ChangeSet@1.2490, 2007-05-16 23:42:10-07:00, igor@olga.mysql.com +3 -0
  Fixed bug #28337: wrong results for grouping queries with correlated
  subqueries in WHERE conditions.
  This bug was introduced by the patch for bug 27321.
[17 May 2007 8:23] Bugs System
A patch for this bug has been committed. After review, it may
be pushed to the relevant source trees for release in the next
version.

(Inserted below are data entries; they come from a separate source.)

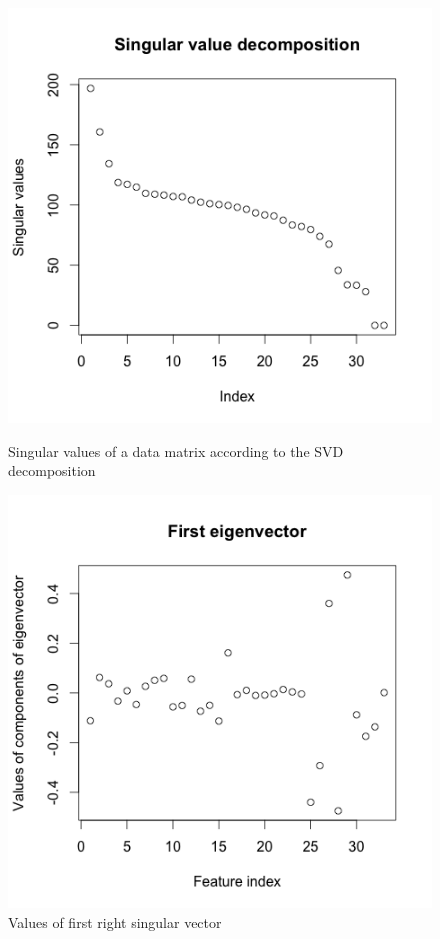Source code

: \begin{figure}[h!]
\centering
\begin{minipage}[h]{0.45\linewidth}
\includegraphics[width=1\linewidth]{images/svd_for_pca}
\caption{Singular values of a data matrix according to the SVD decomposition}
\label{fig:svd_for_pca}
\end{minipage}
\hfill
\begin{minipage}[h]{0.45\linewidth}
	\centering
	\includegraphics[width=1.00\linewidth]{images/svd_eigenvector}
	\caption{Values of first right singular vector}
	\label{fig:svd_eigenvector}
\end{minipage}
\end{figure}


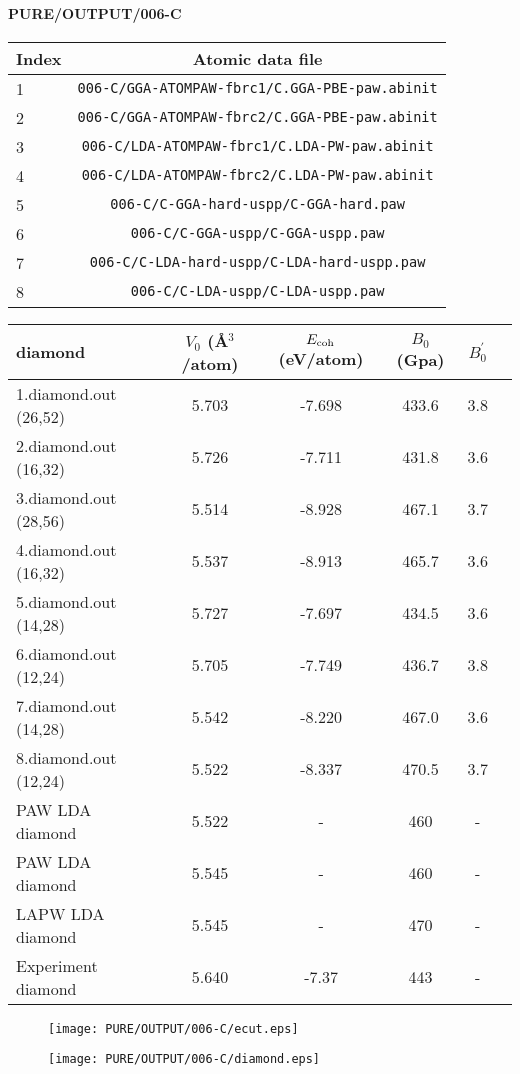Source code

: \documentclass[onecolumn]{revtex4}
\begin{document}
\paragraph*{\bf{PURE/OUTPUT/006-C}}
\begin{center}
\begin{tabular}{lc}
\hline
Index & Atomic data file \\
\hline
1 & \verb?006-C/GGA-ATOMPAW-fbrc1/C.GGA-PBE-paw.abinit?\\
2 & \verb?006-C/GGA-ATOMPAW-fbrc2/C.GGA-PBE-paw.abinit?\\
3 & \verb?006-C/LDA-ATOMPAW-fbrc1/C.LDA-PW-paw.abinit?\\
4 & \verb?006-C/LDA-ATOMPAW-fbrc2/C.LDA-PW-paw.abinit?\\
5 & \verb?006-C/C-GGA-hard-uspp/C-GGA-hard.paw?\\
6 & \verb?006-C/C-GGA-uspp/C-GGA-uspp.paw?\\
7 & \verb?006-C/C-LDA-hard-uspp/C-LDA-hard-uspp.paw?\\
8 & \verb?006-C/C-LDA-uspp/C-LDA-uspp.paw?\\
\hline
\end{tabular}
\end{center}
\begin{center}
\begin{tabular}{lccccc}
\hline
\hline
\bf{diamond}&$V_0$ (\AA$^3$/atom)&$E_{\rm coh}$ (eV/atom)&$B_0$ (Gpa)&$B_0^{'}$& \\
\hline
1.diamond.out (26,52)& 5.703 &-7.698 & 433.6 & 3.8 & \\ 
2.diamond.out (16,32)& 5.726 &-7.711 & 431.8 & 3.6 & \\ 
3.diamond.out (28,56)& 5.514 &-8.928 & 467.1 & 3.7 & \\ 
4.diamond.out (16,32)& 5.537 &-8.913 & 465.7 & 3.6 & \\ 
5.diamond.out (14,28)& 5.727 &-7.697 & 434.5 & 3.6 & \\ 
6.diamond.out (12,24)& 5.705 &-7.749 & 436.7 & 3.8 & \\ 
7.diamond.out (14,28)& 5.542 &-8.220 & 467.0 & 3.6 & \\ 
8.diamond.out (12,24)& 5.522 &-8.337 & 470.5 & 3.7 & \\ 
PAW LDA diamond~\cite{Kresse_PRB59_1999} & 5.522  & - & 460 & - \\ %
PAW LDA diamond~\cite{Holzwarth_PRB55_1997} & 5.545 & - & 460 & - \\ %
LAPW LDA diamond~\cite{Holzwarth_PRB55_1997} & 5.545 & - & 470 & - \\ %
Experiment diamond~\cite{Kittel_1996} & 5.640 & -7.37 & 443 & - \\ %
\hline
\hline
\end{tabular}
\end{center}
\begin{figure}[h] 
\centering 
\texttt{[image: PURE/OUTPUT/006-C/ecut.eps]}
\end{figure}
\begin{figure}[h] 
\centering 
\texttt{[image: PURE/OUTPUT/006-C/diamond.eps]}
\end{figure}
\newpage
\end{document}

You can access the patch from:

  http://lists.mysql.com/commits/26888

ChangeSet@1.2490, 2007-05-16 23:00:28-07:00, igor@olga.mysql.com +3 -0
  Fixed bug #28337: wrong results for grouping queries with correlated
  subqueries in WHERE conditions.
  This bug was introduced by the patch for bug 27321.
[20 May 2007 17:11] Bugs System
Pushed into 5.0.44
[20 May 2007 17:13] Bugs System
Pushed into 5.1.19-beta
[27 May 2007 18:19] Paul DuBois
Noted in 5.0.40, 5.1.19 changelogs.

Grouping queries with correlated subqueries in WHERE conditions could
produce incorrect results.
[31 May 2007 6:04] Igor Babaev
Bug #28378 and bug #28526 are marked as duplicates of this bug.
[15 Dec 2007 7:30] Igor Babaev
Bug #30928 is marked as a duplicate of this bug.